A Texas man went next door with a rifle and fatally shot five of his neighbours, including an eight-year-old boy and a teenage girl, after the family asked him to stop firing rounds in his yard because they were trying to sleep, authorities said Saturday.
The suspect, identified as 38-year-old Francisco Oropeza, remained at large more than 12 hours after the shooting that began just before midnight on Friday near the small city of Cleveland, about 72 kilometres north of Houston. Some residents who live on the street said it was not uncommon to hear neighbours unwind at the end of the work week by firing off guns.
San Jacinto County Sheriff Greg Capers said the suspect used an AR-style rifle and that all of the victims were believed to be from Honduras.
Capers said authorities were using scent-tracking dogs and an overhead drone in the search for the suspect, who they believe was intoxicated at the time of the shooting and then fled toward a heavily wooded forest a few kilometres from the scene.
Capers said there were 10 people in the house — some of whom has just moved there earlier in the week — but that no one else was injured.
Authorities did not immediately release the names of the victims. Three were female, including a 15-year-old girl, said Rob Freyer, a prosecutor in San Jacinto County. He did not know the ages of the adult victims, who included one male.
The confrontation began after family members walked up to the fence and asked the suspect to stop shooting rounds, Capers said.

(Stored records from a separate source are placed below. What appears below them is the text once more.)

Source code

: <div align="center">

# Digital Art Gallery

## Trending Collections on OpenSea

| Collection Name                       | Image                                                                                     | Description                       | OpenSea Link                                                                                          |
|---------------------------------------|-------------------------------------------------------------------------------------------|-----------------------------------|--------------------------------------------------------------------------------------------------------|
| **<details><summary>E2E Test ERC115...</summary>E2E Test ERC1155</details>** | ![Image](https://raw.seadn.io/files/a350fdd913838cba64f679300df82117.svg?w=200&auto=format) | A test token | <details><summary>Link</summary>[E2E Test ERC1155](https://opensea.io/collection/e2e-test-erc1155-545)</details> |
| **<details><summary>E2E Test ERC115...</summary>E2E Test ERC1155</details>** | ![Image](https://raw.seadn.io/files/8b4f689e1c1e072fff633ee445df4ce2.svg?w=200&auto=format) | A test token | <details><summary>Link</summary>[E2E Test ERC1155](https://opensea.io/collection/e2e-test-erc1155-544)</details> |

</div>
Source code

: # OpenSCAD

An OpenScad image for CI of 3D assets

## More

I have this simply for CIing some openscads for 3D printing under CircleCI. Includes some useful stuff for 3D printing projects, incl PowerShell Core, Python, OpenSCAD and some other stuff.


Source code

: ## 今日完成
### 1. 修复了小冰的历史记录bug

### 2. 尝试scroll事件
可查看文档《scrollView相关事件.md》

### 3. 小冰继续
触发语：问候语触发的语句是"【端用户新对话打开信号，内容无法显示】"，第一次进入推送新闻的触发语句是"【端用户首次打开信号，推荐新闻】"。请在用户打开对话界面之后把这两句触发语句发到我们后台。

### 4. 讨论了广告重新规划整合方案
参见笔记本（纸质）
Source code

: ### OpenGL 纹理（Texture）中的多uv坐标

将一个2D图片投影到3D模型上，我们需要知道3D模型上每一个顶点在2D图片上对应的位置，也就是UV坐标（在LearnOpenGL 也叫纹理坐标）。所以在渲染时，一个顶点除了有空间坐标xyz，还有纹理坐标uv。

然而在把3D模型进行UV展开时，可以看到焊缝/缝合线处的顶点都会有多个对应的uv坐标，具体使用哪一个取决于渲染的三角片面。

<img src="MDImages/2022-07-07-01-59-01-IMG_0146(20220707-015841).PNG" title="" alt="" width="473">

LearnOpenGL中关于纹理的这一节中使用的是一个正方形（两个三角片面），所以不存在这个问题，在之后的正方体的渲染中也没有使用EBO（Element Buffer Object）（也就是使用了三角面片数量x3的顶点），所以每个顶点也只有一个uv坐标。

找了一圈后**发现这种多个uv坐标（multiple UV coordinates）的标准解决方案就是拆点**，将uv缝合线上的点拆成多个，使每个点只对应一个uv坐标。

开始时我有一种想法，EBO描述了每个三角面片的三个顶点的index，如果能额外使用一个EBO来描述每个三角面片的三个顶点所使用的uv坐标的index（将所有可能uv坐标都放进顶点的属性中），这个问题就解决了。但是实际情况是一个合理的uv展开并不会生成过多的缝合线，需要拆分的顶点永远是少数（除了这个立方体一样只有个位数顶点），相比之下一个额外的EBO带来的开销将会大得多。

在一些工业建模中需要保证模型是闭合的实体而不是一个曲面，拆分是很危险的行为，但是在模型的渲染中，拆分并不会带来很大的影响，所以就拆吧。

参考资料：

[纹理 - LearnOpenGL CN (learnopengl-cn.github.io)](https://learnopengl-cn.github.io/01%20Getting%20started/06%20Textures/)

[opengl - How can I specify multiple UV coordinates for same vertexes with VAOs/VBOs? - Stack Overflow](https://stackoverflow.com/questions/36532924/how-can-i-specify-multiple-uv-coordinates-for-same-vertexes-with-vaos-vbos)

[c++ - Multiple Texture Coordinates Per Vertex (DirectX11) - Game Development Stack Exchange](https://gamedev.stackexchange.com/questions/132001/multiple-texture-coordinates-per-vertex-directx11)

The suspect responded by telling them that it was his property, the sheriff said, and one person in the house got a video of the suspect walking up to the front door with the rifle.
Recreational shooting ‘a normal thing’
Rene Arevalo Sr., who lives a few houses down, said he heard gunshots around midnight but didn’t think anything of it.

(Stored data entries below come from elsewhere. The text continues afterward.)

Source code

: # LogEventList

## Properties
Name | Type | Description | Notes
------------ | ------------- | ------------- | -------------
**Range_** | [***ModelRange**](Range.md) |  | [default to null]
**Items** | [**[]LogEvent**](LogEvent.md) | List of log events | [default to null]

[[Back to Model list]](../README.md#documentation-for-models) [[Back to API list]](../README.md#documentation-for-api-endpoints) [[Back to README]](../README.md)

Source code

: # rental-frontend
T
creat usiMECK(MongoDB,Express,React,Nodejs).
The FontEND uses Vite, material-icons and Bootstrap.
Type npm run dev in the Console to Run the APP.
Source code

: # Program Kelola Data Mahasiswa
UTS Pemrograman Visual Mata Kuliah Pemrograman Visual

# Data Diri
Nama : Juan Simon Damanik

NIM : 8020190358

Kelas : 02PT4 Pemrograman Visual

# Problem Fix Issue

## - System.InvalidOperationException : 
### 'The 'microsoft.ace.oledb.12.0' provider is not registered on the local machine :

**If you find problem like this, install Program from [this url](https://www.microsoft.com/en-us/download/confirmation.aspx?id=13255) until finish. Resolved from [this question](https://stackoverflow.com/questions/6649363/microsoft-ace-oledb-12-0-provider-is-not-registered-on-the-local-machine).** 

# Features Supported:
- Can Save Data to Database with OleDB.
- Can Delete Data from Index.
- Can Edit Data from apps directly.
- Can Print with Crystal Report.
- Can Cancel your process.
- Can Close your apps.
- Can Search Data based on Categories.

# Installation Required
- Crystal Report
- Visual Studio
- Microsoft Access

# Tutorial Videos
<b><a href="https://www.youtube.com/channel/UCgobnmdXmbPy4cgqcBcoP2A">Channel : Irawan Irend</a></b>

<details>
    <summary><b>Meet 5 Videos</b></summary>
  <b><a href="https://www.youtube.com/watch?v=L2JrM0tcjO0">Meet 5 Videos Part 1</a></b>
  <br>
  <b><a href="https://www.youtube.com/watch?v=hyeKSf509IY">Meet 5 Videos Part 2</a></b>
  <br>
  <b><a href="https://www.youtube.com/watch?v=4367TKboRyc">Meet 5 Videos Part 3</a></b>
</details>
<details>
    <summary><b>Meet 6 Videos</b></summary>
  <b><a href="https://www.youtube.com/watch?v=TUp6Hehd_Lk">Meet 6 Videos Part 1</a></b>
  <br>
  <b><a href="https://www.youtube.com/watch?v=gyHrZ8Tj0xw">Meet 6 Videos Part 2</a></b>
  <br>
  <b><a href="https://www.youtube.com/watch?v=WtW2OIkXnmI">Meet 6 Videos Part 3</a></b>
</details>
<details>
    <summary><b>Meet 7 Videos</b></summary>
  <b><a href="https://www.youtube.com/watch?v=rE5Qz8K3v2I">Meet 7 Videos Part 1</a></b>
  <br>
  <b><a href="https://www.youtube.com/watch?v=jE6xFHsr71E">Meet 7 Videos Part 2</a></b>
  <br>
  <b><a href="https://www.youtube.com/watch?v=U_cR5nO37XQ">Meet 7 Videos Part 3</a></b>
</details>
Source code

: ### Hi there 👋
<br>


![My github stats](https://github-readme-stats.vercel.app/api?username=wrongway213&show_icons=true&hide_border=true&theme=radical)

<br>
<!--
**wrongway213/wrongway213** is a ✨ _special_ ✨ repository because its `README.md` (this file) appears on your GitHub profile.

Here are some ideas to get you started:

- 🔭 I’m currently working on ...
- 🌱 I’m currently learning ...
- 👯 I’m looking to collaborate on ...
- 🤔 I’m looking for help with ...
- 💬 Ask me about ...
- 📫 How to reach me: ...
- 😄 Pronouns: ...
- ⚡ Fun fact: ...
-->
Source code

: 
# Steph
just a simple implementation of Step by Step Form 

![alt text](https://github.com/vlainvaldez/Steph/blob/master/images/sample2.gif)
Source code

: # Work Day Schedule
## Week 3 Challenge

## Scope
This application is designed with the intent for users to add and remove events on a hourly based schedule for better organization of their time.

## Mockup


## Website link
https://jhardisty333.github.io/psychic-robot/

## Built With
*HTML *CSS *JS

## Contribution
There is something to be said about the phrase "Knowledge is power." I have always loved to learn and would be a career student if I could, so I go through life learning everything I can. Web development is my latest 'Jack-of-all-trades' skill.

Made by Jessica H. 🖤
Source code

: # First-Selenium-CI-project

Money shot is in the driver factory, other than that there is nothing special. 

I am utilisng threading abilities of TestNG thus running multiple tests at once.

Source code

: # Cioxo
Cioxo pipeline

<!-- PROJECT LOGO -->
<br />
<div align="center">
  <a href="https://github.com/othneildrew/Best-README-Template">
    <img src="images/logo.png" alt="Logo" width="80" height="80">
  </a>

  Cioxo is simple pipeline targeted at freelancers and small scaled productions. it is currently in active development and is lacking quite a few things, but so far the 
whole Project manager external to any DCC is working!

“It’s a normal thing people do around here, especially on Fridays after work,” Arevalo said. “They get home and start drinking in their backyards and shooting out there.”
Capers said his deputies had been to the suspect’s home at least once before and spoken with him about “shooting his gun in the yard.” It was not immediately clear whether any action was taken at the time.

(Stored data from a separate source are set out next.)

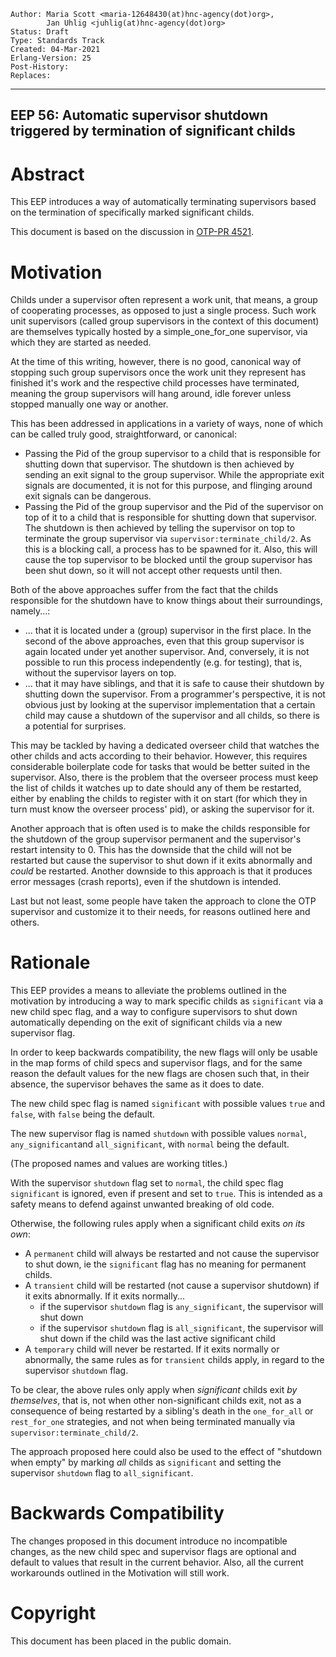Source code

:     Author: Maria Scott <maria-12648430(at)hnc-agency(dot)org>,
            Jan Uhlig <juhlig(at)hnc-agency(dot)org>
    Status: Draft
    Type: Standards Track
    Created: 04-Mar-2021
    Erlang-Version: 25
    Post-History:
    Replaces:
****
EEP 56: Automatic supervisor shutdown triggered by termination of significant childs
----



Abstract
========

This EEP introduces a way of automatically terminating supervisors based
on the termination of specifically marked significant childs.

This document is based on the discussion in [OTP-PR 4521][].



Motivation
==========

Childs under a supervisor often represent a work unit, that means, a group
of cooperating processes, as opposed to just a single process. Such work
unit supervisors (called group supervisors in the context of this document)
are themselves typically hosted by a simple\_one\_for\_one supervisor, via
which they are started as needed.

At the time of this writing, however, there is no good, canonical way of
stopping such group supervisors once the work unit they represent has
finished it's work and the respective child processes have terminated,
meaning the group supervisors will hang around, idle forever unless
stopped manually one way or another.

This has been addressed in applications in a variety of ways, none of which
can be called truly good, straightforward, or canonical:

* Passing the Pid of the group supervisor to a child that is responsible for
  shutting down that supervisor. The shutdown is then achieved by sending
  an exit signal to the group supervisor. While the appropriate exit signals
  are documented, it is not for this purpose, and flinging around exit signals
  can be dangerous.
* Passing the Pid of the group supervisor and the Pid of the supervisor on top
  of it to a child that is responsible for shutting down that supervisor.
  The shutdown is then achieved by telling the supervisor on top to terminate
  the group supervisor via `supervisor:terminate_child/2`. As this is a
  blocking call, a process has to be spawned for it. Also, this will cause
  the top supervisor to be blocked until the group supervisor has been shut
  down, so it will not accept other requests until then.

Both of the above approaches suffer from the fact that the childs responsible
for the shutdown have to know things about their surroundings, namely...:

* ... that it is located under a (group) supervisor in the first place. In the
  second of the above approaches, even that this group supervisor is again
  located under yet another supervisor. And, conversely, it is not possible
  to run this process independently (e.g. for testing), that is, without
  the supervisor layers on top.
* ... that it may have siblings, and that it is safe to cause their shutdown
  by shutting down the supervisor. From a programmer's perspective, it is not
  obvious just by looking at the supervisor implementation that a certain
  child may cause a shutdown of the supervisor and all childs, so there is
  a potential for surprises.

This may be tackled by having a dedicated overseer child that watches the
other childs and acts according to their behavior. However, this requires
considerable boilerplate code for tasks that would be better suited in the
supervisor. Also, there is the problem that the overseer process must keep
the list of childs it watches up to date should any of them be restarted,
either by enabling the childs to register with it on start (for which they
in turn must know the overseer process' pid), or asking the supervisor
for it.

Another approach that is often used is to make the childs responsible for
the shutdown of the group supervisor permanent and the supervisor's restart
intensity to 0. This has the downside that the child will not be restarted
but cause the supervisor to shut down if it exits abnormally and _could_
be restarted. Another downside to this approach is that it produces error
messages (crash reports), even if the shutdown is intended.

Last but not least, some people have taken the approach to clone the OTP
supervisor and customize it to their needs, for reasons outlined here and
others.



Rationale
=========

This EEP provides a means to alleviate the problems outlined in the
motivation by introducing a way to mark specific childs as `significant`
via a new child spec flag, and a way to configure supervisors to shut down
automatically depending on the exit of significant childs via a new
supervisor flag.

In order to keep backwards compatibility, the new flags will only be usable
in the map forms of child specs and supervisor flags, and for the same reason
the default values for the new flags are chosen such that, in their absence,
the supervisor behaves the same as it does to date.

The new child spec flag is named `significant` with possible values `true` and
`false`, with `false` being the default.

The new supervisor flag is named `shutdown` with possible values `normal`,
`any_significant`and `all_significant`, with `normal` being the default.

(The proposed names and values are working titles.)

With the supervisor `shutdown` flag set to `normal`, the child spec flag
`significant` is ignored, even if present and set to `true`. This is intended
as a safety means to defend against unwanted breaking of old code.

Otherwise, the following rules apply when a significant child exits _on its
own_:

* A `permanent` child will always be restarted and not cause the supervisor to
  shut down, ie the `significant` flag has no meaning for permanent childs.
 * A `transient` child will be restarted (not cause a supervisor shutdown)
   if it exits abnormally. If it exits normally...
   * if the supervisor `shutdown` flag is `any_significant`, the supervisor
     will shut down
   * if the supervisor `shutdown` flag is `all_significant`, the supervisor
     will shut down if the child was the last active significant child
* A `temporary` child will never be restarted. If it exits normally or
  abnormally, the same rules as for `transient` childs apply, in regard to
  the supervisor `shutdown` flag.

To be clear, the above rules only apply when _significant_ childs exit
_by themselves_, that is, not when other non-significant childs exit,
not as a consequence of being restarted by a sibling's death in the
`one_for_all` or `rest_for_one` strategies, and not when being terminated
manually via `supervisor:terminate_child/2`.

The approach proposed here could also be used to the effect of "shutdown when
empty" by marking _all_ childs as `significant` and setting the supervisor
`shutdown` flag to `all_significant`.



Backwards Compatibility
=======================

The changes proposed in this document introduce no incompatible changes, as
the new child spec and supervisor flags are optional and default to values
that result in the current behavior. Also, all the current workarounds
outlined in the Motivation will still work.



[OTP-PR 4521]: https://github.com/erlang/otp/pull/4521
    "supervisor: add restart type intrinsic #4521"



Copyright
=========

This document has been placed in the public domain.



[EmacsVar]: <> "Local Variables:"
[EmacsVar]: <> "mode: indented-text"
[EmacsVar]: <> "indent-tabs-mode: nil"
[EmacsVar]: <> "sentence-end-double-space: t"
[EmacsVar]: <> "fill-column: 70"
[EmacsVar]: <> "coding: utf-8"
[EmacsVar]: <> "End:"
[VimVar]: <> " vim: set fileencoding=utf-8 expandtab shiftwidth=4 softtabstop=4: "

The new arrivals in the home had moved from Houston earlier in the week, the sheriff said, but he did not know whether they were planning to stay there.
Record pace of U.S. gun violence
The attack was the latest act of gun violence in what has been a record pace of mass shootings in the United States so far this year, some of which have also involved semiautomatic rifles.
The mass killings have played out in a variety of places — a Nashville school, a Kentucky bank, a Southern California dance hall and now a rural Texas neighbourhood inside a single-storey home.
Across the U.S. since Jan. 1, there have been at least 18 shootings that left four or more people dead, according to a database maintained by The Associated Press and USA Today, in partnership with Northeastern University. The violence is sparked by a range of motives: murder-suicides and domestic violence; gang retaliation; school shootings; and workplace vendettas.
Texas has confronted multiple mass shootings in recent years, including last year’s attack at Robb Elementary School in Uvalde; a racist attack at an El Paso Walmart in 2019; and a gunman opening fire at a church in the tiny town of Sutherland Springs in 2017.
Republican leaders in Texas have continually rejected calls for new firearm restrictions, including this year over the protests of several families whose children were killed in Uvalde.